2. src/server.ts loses the async/await we added for linear scan, because the new findUser is synchronous again.
3. Nothing else.

If your dev server from the previous lesson is still running under npm run dev, leave it. Node’s --watch flag will restart the process every time we save src/store.ts, so you can just keep the server tab open and watch it reload after each step.

Step 1: Clear out the old store and write the imports

Open src/store.ts. It currently holds the linear-scan implementation (async findUser, the createReadStream/readline loop, and a simple appendFileSync for createUser). Delete the entire file contents and start fresh.

// src/store.ts
import { readFileSync, appendFileSync, existsSync } from "node:fs";
import { randomUUID } from "node:crypto";

const USERS_FILE = "users.jsonl";

export interface User {
  id: string;
  name: string;
  email: string;
  created_at: string;
}

Two things changed from the linear-scan imports.

readFileSync is new.
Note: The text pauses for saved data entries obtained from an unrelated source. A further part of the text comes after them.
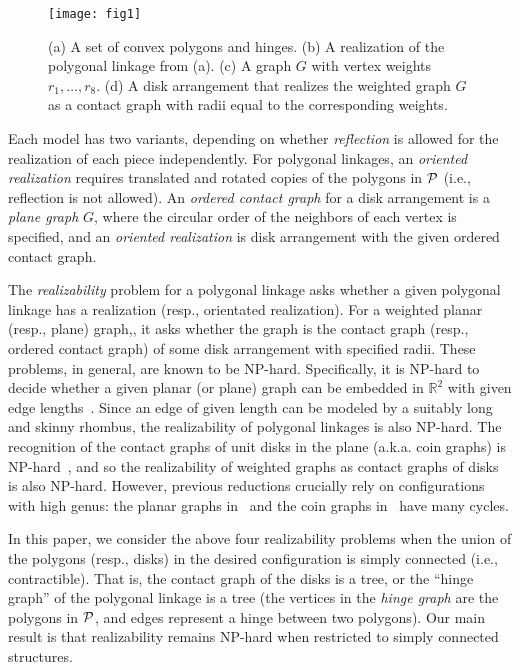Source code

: \documentclass{llncs}
\newcommand{\RR}{\mathbb{R}} %
\newcommand{\PP}{{\cal P}} %
\begin{document}
\begin{figure}[htbp]
  \centering
 \texttt{[image: fig1]}
\caption{\small (a) A set of convex polygons and hinges. (b) A realization of the polygonal linkage from (a).
(c) A graph $G$ with vertex weights $r_1,\ldots , r_8$. (d) A disk arrangement that realizes the weighted graph $G$
 as a contact graph with radii equal to the corresponding weights.}
  \label{fig:1}
\end{figure}

Each model has two variants, depending on whether \emph{reflection} is allowed for the realization of each piece independently. For polygonal linkages, an \emph{oriented realization} requires translated and rotated copies of the polygons in $\PP$ (i.e., reflection is not allowed). An \emph{ordered contact graph} for a disk arrangement is a \emph{plane graph} $G$, where the circular order of the neighbors of each vertex is specified, and an \emph{oriented realization} is disk arrangement with the given ordered contact graph.

The \emph{realizability} problem for a polygonal linkage asks whether a given polygonal linkage has a realization (resp., orientated realization). For a weighted planar (resp., plane) graph,, it asks whether the graph is
the contact graph (resp., ordered contact graph) of some disk arrangement with specified radii. These problems, in general, are known to be NP-hard. Specifically, it is NP-hard to decide whether a given planar (or plane) graph can be embedded in $\RR^2$ with given edge lengths~\cite{CDD+10,EW90}. Since an edge of given length can be modeled by a suitably long and skinny rhombus, the realizability of polygonal linkages is also NP-hard. The recognition of the contact graphs of unit disks in the plane (a.k.a. coin graphs) is NP-hard~\cite{BK98}, and so the realizability of weighted graphs as contact graphs of disks is also NP-hard. However, previous reductions crucially rely on configurations with high genus: the planar graphs in~\cite{CDD+10,EW90} and the coin graphs in~\cite{BK98} have many cycles.

In this paper, we consider the above four realizability problems when the union of the polygons (resp., disks) in the desired configuration is simply connected (i.e., contractible). That is, the contact graph of the disks is a tree, or the ``hinge graph'' of the polygonal linkage is a tree (the vertices in the \emph{hinge graph} are the polygons in $\PP$, and edges represent a hinge between two polygons). Our main result is that realizability remains NP-hard when restricted to simply connected structures.
\end{document}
It reads the entire file into a single string in one blocking call. That is exactly what we want at startup: block until the file is fully in memory, then continue.

createReadStream and createInterface are gone, because we are not reading line by line any more. That also means we can drop the node:readline import entirely.

existsSync, appendFileSync, and randomUUID are the same helpers we used in the linear scan version. USERS_FILE and the User interface are unchanged.

Save the file. The dev server will restart, then immediately crash with a missing-export error, because we have not defined findUser or createUser yet. That is fine. We will fix it in the next step.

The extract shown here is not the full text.